Quaternions

A quaternion (pronounced qwa-ter-ne-ion) is a complex-number like system which contains three imaginary components and one real component. Arguably, the most useful quaternions is a subset of all quaternions called unit quaternions (or versors), which can be used to describe a rotation in 3D space.

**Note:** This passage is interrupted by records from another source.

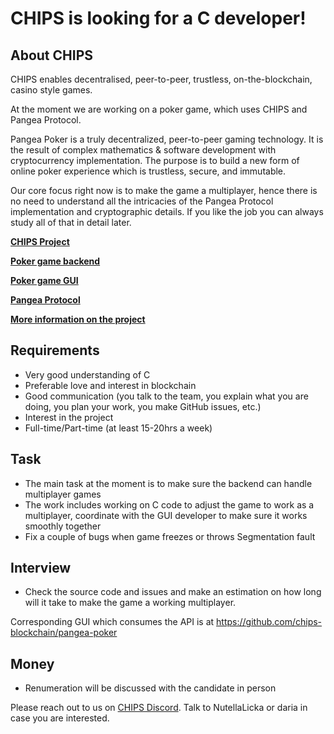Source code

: 
# CHIPS is looking for a C developer!

## About CHIPS

CHIPS enables decentralised, peer-to-peer, trustless, on-the-blockchain, casino style games.

At the moment we are working on a poker game, which uses CHIPS and Pangea Protocol.

Pangea Poker is a truly decentralized, peer-to-peer gaming technology.  It is the result of complex mathematics & software development with cryptocurrency implementation.  The purpose is to build a new form of online poker experience which  is trustless, secure, and immutable.

Our core focus right now is to make the game a multiplayer, hence there is no need to understand all the intricacies of the Pangea Protocol implementation and cryptographic details. If you like the job you can always study all of that in detail later.


[**CHIPS Project**](https://github.com/chips-blockchain)

[**Poker game backend**](https://github.com/chips-blockchain/bet)

[**Poker game GUI**](https://github.com/chips-blockchain/pangea-poker)

[**Pangea Protocol**](https://discord.com/channels/455737840169386016/456084837758140426/784538374865682494)

[**More information on the project**](docs.chips.cash/)


## Requirements
- Very good understanding of C
- Preferable love and interest in blockchain
- Good communication (you talk to the team, you explain what you are doing, you plan your work, you make GitHub issues, etc.)
- Interest in the project
- Full-time/Part-time (at least 15-20hrs a week)

## Task
- The main task at the moment is to make sure the backend can handle multiplayer games
- The work includes working on C code to adjust the game to work as a multiplayer, coordinate with the GUI developer to make sure it works smoothly together
- Fix a couple of bugs when game freezes or throws Segmentation fault

## Interview
- Check the source code and issues and make an estimation on how long will it take to make the game a working multiplayer. 

Corresponding GUI which consumes the API is at https://github.com/chips-blockchain/pangea-poker

## Money
- Renumeration will be discussed with the candidate in person


Please reach out to us on [CHIPS Discord](https://discord.gg/SQCSa2X). Talk to NutellaLicka or daria in case you are interested. 
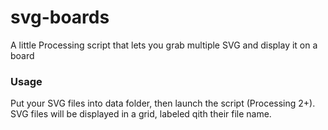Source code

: # svg-boards
A little Processing script that lets you grab multiple SVG and display it on a board

### Usage
Put your SVG files into data folder, then launch the script (Processing 2+). SVG files will be displayed in a grid, labeled qith their file name.

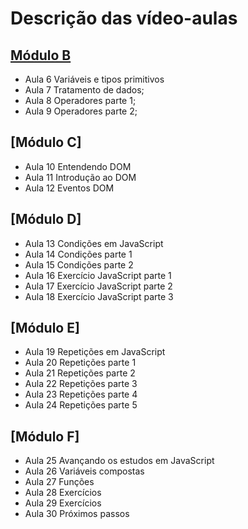 # Descrição das vídeo-aulas
## [Módulo B](https://github.com/leticia09/Projetos_ITI/blob/master/JavaScript/Aulas/ModuloB.md)
- Aula 6 Variáveis e tipos primitivos
- Aula 7 Tratamento de dados;
- Aula 8 Operadores parte 1;
- Aula 9 Operadores parte 2;

## [Módulo C]
- Aula 10 Entendendo DOM
- Aula 11 Introdução ao DOM
- Aula 12 Eventos DOM

## [Módulo D]
- Aula 13 Condições em JavaScript
- Aula 14 Condições parte 1
- Aula 15 Condições parte 2
- Aula 16 Exercício JavaScript parte 1
- Aula 17 Exercício JavaScript parte 2
- Aula 18 Exercício JavaScript parte 3

## [Módulo E]
- Aula 19 Repetições em JavaScript
- Aula 20  Repetições parte 1
- Aula 21 Repetições parte 2
- Aula 22 Repetições parte 3
- Aula 23 Repetições parte 4
- Aula 24 Repetições parte 5

## [Módulo F]
- Aula 25 Avançando os estudos em JavaScript
- Aula 26 Variáveis compostas 
- Aula 27 Funções
- Aula 28 Exercícios 
- Aula 29 Exercícios 
- Aula 30 Próximos passos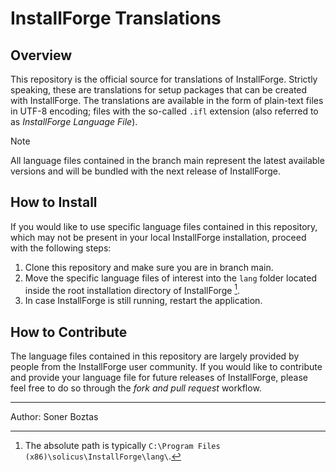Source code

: # InstallForge Translations

## Overview
This repository is the official source for translations of InstallForge. Strictly speaking, these are translations for setup packages that can be created with InstallForge.
The translations are available in the form of plain-text files in UTF-8 encoding; files with the so-called ``.ifl`` extension (also referred to as _InstallForge Language File_).

> [!NOTE]
> All language files contained in the branch main represent the latest available versions and will be bundled with the next release of InstallForge.

## How to Install
If you would like to use specific language files contained in this repository, which may not be present in your local InstallForge installation, proceed with the following steps:
1. Clone this repository and make sure you are in branch main.
2. Move the specific language files of interest into the ``lang`` folder located inside the root installation directory of InstallForge [^1].
3. In case InstallForge is still running, restart the application.

[^1]: The absolute path is typically ``C:\Program Files (x86)\solicus\InstallForge\lang\``.

## How to Contribute

The language files contained in this repository are largely provided by people from the InstallForge user community.
If you would like to contribute and provide your language file for future releases of InstallForge, please feel free to do so through the _fork and pull request_ workflow.

---
Author: Soner Boztas
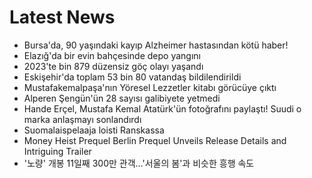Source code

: # Latest News
-  Bursa'da, 90 yaşındaki kayıp Alzheimer hastasından kötü haber!
-  Elazığ'da bir evin bahçesinde depo yangını
-  2023'te bin 879 düzensiz göç olayı yaşandı
-  Eskişehir'da toplam 53 bin 80 vatandaş bildilendirildi
-  Mustafakemalpaşa'nın Yöresel Lezzetler kitabı görücüye çıktı
-  Alperen Şengün'ün 28 sayısı galibiyete yetmedi
-  Hande Erçel, Mustafa Kemal Atatürk'ün fotoğrafını paylaştı! Suudi o marka anlaşmayı sonlandırdı
-  Suomalaispelaaja loisti Ranskassa
-  Money Heist Prequel Berlin Prequel Unveils Release Details and Intriguing Trailer
-  '노량' 개봉 11일째 300만 관객…'서울의 봄'과 비슷한 흥행 속도
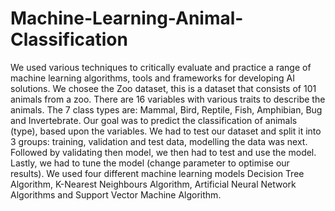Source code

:# Machine-Learning-Animal-Classification
We used various techniques to critically evaluate and practice a range of machine learning algorithms, tools and frameworks for developing AI solutions.
We chosee the Zoo dataset, this is a
dataset that consists of 101 animals from a zoo. There are 16 variables with various traits to describe
the animals. The 7 class types are: Mammal, Bird, Reptile, Fish, Amphibian, Bug and Invertebrate.
Our goal was to predict the classification of animals (type), based upon the variables. We had to test
our dataset and split it into 3 groups: training, validation and test data, modelling the data was next.
Followed by validating then model, we then had to test and use the model. Lastly, we had to tune
the model (change parameter to optimise our results). We used four different machine learning
models Decision Tree Algorithm, K-Nearest Neighbours Algorithm, Artificial Neural Network
Algorithms and Support Vector Machine Algorithm.
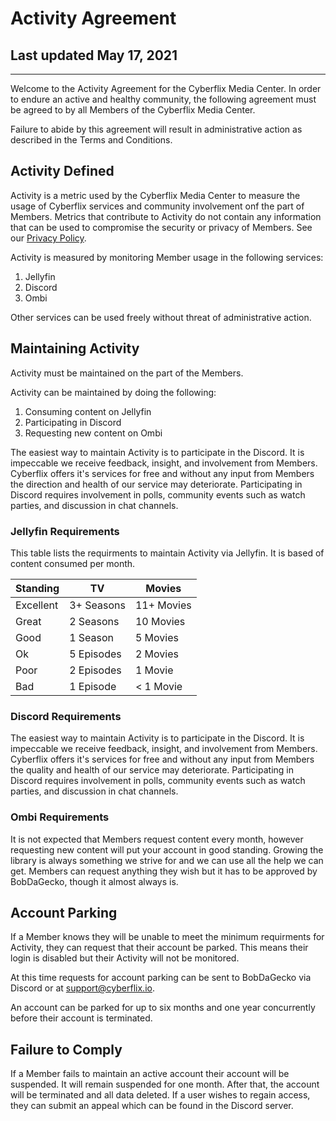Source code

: # Activity Agreement
## Last updated May 17, 2021
________________________________________
Welcome to the Activity Agreement for the Cyberflix Media Center. In order to endure an active and healthy community, the following agreement must be agreed to by all Members of the Cyberflix Media Center.

Failure to abide by this agreement will result in administrative action as described in the Terms and Conditions.

## Activity Defined
Activity is a metric used by the Cyberflix Media Center to measure the usage of Cyberflix services and community involvement onf the part of Members. Metrics that contribute to Activity do not contain any information that can be used to compromise the security or privacy of Members. See our [Privacy Policy](https://docs.cyberflix.io/about/privacy-policy/).

Activity is measured by monitoring Member usage in the following services:

1. Jellyfin
2. Discord
3. Ombi

Other services can be used freely without threat of administrative action.

## Maintaining Activity
Activity must be maintained on the part of the Members.

Activity can be maintained by doing the following:

1. Consuming content on Jellyfin
2. Participating in Discord
3. Requesting new content on Ombi

The easiest way to maintain Activity is to participate in the Discord. It is impeccable we receive feedback, insight, and involvement from Members. Cyberflix offers it's services for free and without any input from Members the direction and health of our service may deteriorate. Participating in Discord requires involvement in polls, community events such as watch parties, and discussion in chat channels.

### Jellyfin Requirements
This table lists the requirments to maintain Activity via Jellyfin. It is based of content consumed per month.

|Standing|TV|Movies|  
|-|-|-|
|Excellent|3+ Seasons|11+ Movies|
|Great|2 Seasons|10 Movies|
|Good|1 Season|5 Movies|
|Ok|5 Episodes|2 Movies|
|Poor|2 Episodes|1 Movie|
|Bad|1 Episode|< 1 Movie|

### Discord Requirements
The easiest way to maintain Activity is to participate in the Discord. It is impeccable we receive feedback, insight, and involvement from Members. Cyberflix offers it's services for free and without any input from Members the quality and health of our service may deteriorate. Participating in Discord requires involvement in polls, community events such as watch parties, and discussion in chat channels.

### Ombi Requirements
It is not expected that Members request content every month, however requesting new content will put your account in good standing. Growing the library is always something we strive for and we can use all the help we can get. Members can request anything they wish but it has to be approved by BobDaGecko, though it almost always is.

## Account Parking
If a Member knows they will be unable to meet the minimum requirments for Activity, they can request that their account be parked. This means their login is disabled but their Activity will not be monitored.

At this time requests for account parking can be sent to BobDaGecko via Discord or at support@cyberflix.io.

An account can be parked for up to six months and one year concurrently before their account is terminated.

## Failure to Comply
If a Member fails to maintain an active account their account will be suspended. It will remain suspended for one month. After that, the account will be terminated and all data deleted. If a user wishes to regain access, they can submit an appeal which can be found in the Discord server. 
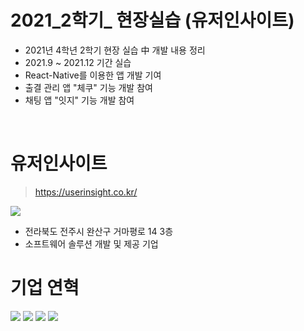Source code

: # 2021_2학기_ 현장실습 (유저인사이트)
+ 2021년 4학년 2학기 현장 실습 中 개발 내용 정리
+ 2021.9 ~ 2021.12 기간 실습
+ React-Native를 이용한 앱 개발 기여
+ 출결 관리 앱 "체쿠" 기능 개발 참여
+ 채팅 앱 "잇지" 기능 개발 참여

<br>

# 유저인사이트
> https://userinsight.co.kr/

<img src=https://user-images.githubusercontent.com/59912150/146136699-ba269d25-d022-46fc-9a88-79aac5be5e3e.png>

+ 전라북도 전주시 완산구 거마평로 14 3층
+ 소프트웨어 솔루션 개발 및 제공 기업


# 기업 연혁
<img src=https://user-images.githubusercontent.com/59912150/146138110-eb7edd9f-d026-4b4a-aa83-b12f0910be81.png>
<img src=https://user-images.githubusercontent.com/59912150/146138041-61beec4c-f53d-4e1f-ba38-c09b3a7087e0.png>
<img src=https://user-images.githubusercontent.com/59912150/146138077-7ca2d9b4-c3ee-4c41-95ec-b8ed94bb1a80.png>
<img src=https://user-images.githubusercontent.com/59912150/146137862-89798995-decc-4270-a5f6-cc4b24b4ed3b.png>
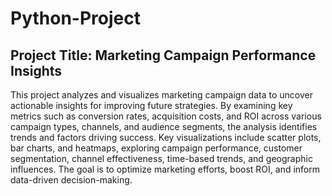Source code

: # Python-Project

## **Project Title: Marketing Campaign Performance Insights**

This project analyzes and visualizes marketing campaign data to uncover actionable insights for improving future strategies. By examining key metrics such as conversion rates, acquisition costs, and ROI across various campaign types, channels, and audience segments, the analysis identifies trends and factors driving success. Key visualizations include scatter plots, bar charts, and heatmaps, exploring campaign performance, customer segmentation, channel effectiveness, time-based trends, and geographic influences. The goal is to optimize marketing efforts, boost ROI, and inform data-driven decision-making.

This page focuses primarily on these unit quaternions.

Defining Equation And Identities

The basic form of a quaternion is:

$$\mathbf{q} = w + x\mathbf{i} + y\mathbf{j} + z\mathbf{k}$$

where:
$w, x, y, z$ are real numbers
$\mathbf{i, j, k}$ are the quaternion units
(which can be seen as similar to the complex number $\mathbf{i}$)

The multiplication rules for the quaternion units are:

$$\mathbf{i}^2 = \mathbf{j}^2 = \mathbf{k}^2 = \mathbf{ijk} = -1$$

From these rule above, you can determine some identities:

$$\mathbf{ijk} = -1$$

Multiply both sides by $\mathbf{i}$:

$$\mathbf{i}^2\mathbf{jk} = -\mathbf{i}$$

Using the rule that $\mathbf{i}^2 = -1$:

$$-\mathbf{jk} = -\mathbf{i}$$

And thus:

$$\mathbf{i} = \mathbf{jk}$$

The same process can be applied the other way around and also to $\mathbf{j}$ and $\mathbf{k}$ resulting in the following six identities:

$$\begin{align} \mathbf{i} &= \mathbf{jk} \\ \mathbf{j} &= -\mathbf{ik} \\ \mathbf{k} &= \mathbf{ij} \\ \mathbf{-i} &= \mathbf{kj} \\ \mathbf{-j} &= -\mathbf{ki} \\ \mathbf{-k} &= \mathbf{ji} \\ \end{align}$$

These identities are used to simplify terms when applying the product rule to quaternion multiplication.

Quaternion Conjugates

All quaternions have a conjugate. The conjugate of a quaternion represents a rotation in the opposite direction. For example, if $\mathbf{q}$ describes the orientation of frame B relative to frame A, then $\mathbf{\bar{q}}$ would describe the orientation of frame A relative to frame B. The conjugate of a quaternion $\mathbf{q}$ is:

$$\mathbf{\bar{q}} = w - x\mathbf{i} - y\mathbf{j} - z\mathbf{k}$$

All you need to do is multiple all of the imaginary terms by $-1$. The conjugate can also be denoted by $\mathbf{q*}$ or $\mathbf{q^T}$. However $\mathbf{\bar{q}}$ is the preferred choice on this site.

The conjugate of a unit quaternion is the same as it’s inverse.

Pure/Vector Quaternions

A pure quaternion is a quaternion where $w=0$. This results in a quaternion:

$$\mathbf{q} = x\mathbf{i} + y\mathbf{j} + z\mathbf{k}$$

This three-valued quaternion also happens to be able to represent a vector in 3D space, and so it is also called a vector quaternion. A vector quaternion is used to represent either a vector or point in 3D space when you want to apply a quaternion rotation to it (more on this below).

Scalar/Vector Notation

You can split a quaternion into a scalar and a vector component. The $w$ represents the scalar part of the quaternions and the $x, y, z$ represents the vector part. You may see a quaternion written with an $w$ for the scalar part and a $\vec{r}$ for the vector part.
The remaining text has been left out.